→ **TASK**:
Write out the data below exactly, from its first line to the line containing "- Of course", that line included.

→ **DATA UNDER STUDY**:
-- Opening Marker --
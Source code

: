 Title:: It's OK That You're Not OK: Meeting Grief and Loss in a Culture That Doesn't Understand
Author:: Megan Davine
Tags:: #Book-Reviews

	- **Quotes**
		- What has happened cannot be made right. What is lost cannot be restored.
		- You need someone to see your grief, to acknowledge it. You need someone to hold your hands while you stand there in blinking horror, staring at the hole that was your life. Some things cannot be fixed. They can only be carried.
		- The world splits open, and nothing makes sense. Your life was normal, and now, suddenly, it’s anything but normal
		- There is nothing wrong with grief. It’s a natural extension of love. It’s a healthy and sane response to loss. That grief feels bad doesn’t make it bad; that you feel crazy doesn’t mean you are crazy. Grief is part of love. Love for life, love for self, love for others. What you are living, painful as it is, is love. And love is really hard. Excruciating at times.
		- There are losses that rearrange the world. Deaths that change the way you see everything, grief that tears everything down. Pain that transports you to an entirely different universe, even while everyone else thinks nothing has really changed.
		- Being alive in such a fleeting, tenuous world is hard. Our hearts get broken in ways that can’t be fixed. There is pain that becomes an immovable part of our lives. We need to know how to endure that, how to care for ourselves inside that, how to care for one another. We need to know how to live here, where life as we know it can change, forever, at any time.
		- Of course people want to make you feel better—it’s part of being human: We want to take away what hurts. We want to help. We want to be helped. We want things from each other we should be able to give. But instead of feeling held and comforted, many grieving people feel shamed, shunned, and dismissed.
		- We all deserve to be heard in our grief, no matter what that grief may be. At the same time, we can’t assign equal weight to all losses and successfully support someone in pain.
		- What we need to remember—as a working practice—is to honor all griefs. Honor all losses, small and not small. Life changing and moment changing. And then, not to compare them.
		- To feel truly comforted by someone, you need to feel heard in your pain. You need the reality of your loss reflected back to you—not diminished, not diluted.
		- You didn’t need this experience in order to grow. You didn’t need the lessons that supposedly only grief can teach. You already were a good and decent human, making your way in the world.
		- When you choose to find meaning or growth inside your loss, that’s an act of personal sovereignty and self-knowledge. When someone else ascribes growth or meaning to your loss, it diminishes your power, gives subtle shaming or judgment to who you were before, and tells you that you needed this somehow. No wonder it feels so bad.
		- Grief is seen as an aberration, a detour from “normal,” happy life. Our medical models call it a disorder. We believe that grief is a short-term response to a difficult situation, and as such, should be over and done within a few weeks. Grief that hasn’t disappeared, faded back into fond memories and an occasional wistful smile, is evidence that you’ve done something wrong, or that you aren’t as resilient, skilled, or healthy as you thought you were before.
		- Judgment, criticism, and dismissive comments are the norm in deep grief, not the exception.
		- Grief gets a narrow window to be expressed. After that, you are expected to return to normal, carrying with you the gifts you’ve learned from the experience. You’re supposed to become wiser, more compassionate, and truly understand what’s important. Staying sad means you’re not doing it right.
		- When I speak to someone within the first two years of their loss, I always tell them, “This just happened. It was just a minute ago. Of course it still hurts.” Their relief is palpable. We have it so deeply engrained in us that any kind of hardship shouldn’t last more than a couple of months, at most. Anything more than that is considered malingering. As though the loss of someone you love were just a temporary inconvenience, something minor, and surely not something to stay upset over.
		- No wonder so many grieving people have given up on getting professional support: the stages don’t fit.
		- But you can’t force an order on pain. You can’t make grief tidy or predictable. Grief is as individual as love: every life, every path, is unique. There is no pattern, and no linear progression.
-- Closing Marker --
→ **THE ANSWER**:
Source code

: Title:: It's OK That You're Not OK: Meeting Grief and Loss in a Culture That Doesn't Understand
Author:: Megan Davine
Tags:: #Book-Reviews

	- **Quotes**
		- What has happened cannot be made right. What is lost cannot be restored.
		- You need someone to see your grief, to acknowledge it. You need someone to hold your hands while you stand there in blinking horror, staring at the hole that was your life. Some things cannot be fixed. They can only be carried.
		- The world splits open, and nothing makes sense. Your life was normal, and now, suddenly, it’s anything but normal
		- There is nothing wrong with grief. It’s a natural extension of love. It’s a healthy and sane response to loss. That grief feels bad doesn’t make it bad; that you feel crazy doesn’t mean you are crazy. Grief is part of love. Love for life, love for self, love for others. What you are living, painful as it is, is love. And love is really hard. Excruciating at times.
		- There are losses that rearrange the world. Deaths that change the way you see everything, grief that tears everything down. Pain that transports you to an entirely different universe, even while everyone else thinks nothing has really changed.
		- Being alive in such a fleeting, tenuous world is hard. Our hearts get broken in ways that can’t be fixed. There is pain that becomes an immovable part of our lives. We need to know how to endure that, how to care for ourselves inside that, how to care for one another. We need to know how to live here, where life as we know it can change, forever, at any time.
		- Of course people want to make you feel better—it’s part of being human: We want to take away what hurts. We want to help. We want to be helped. We want things from each other we should be able to give. But instead of feeling held and comforted, many grieving people feel shamed, shunned, and dismissed.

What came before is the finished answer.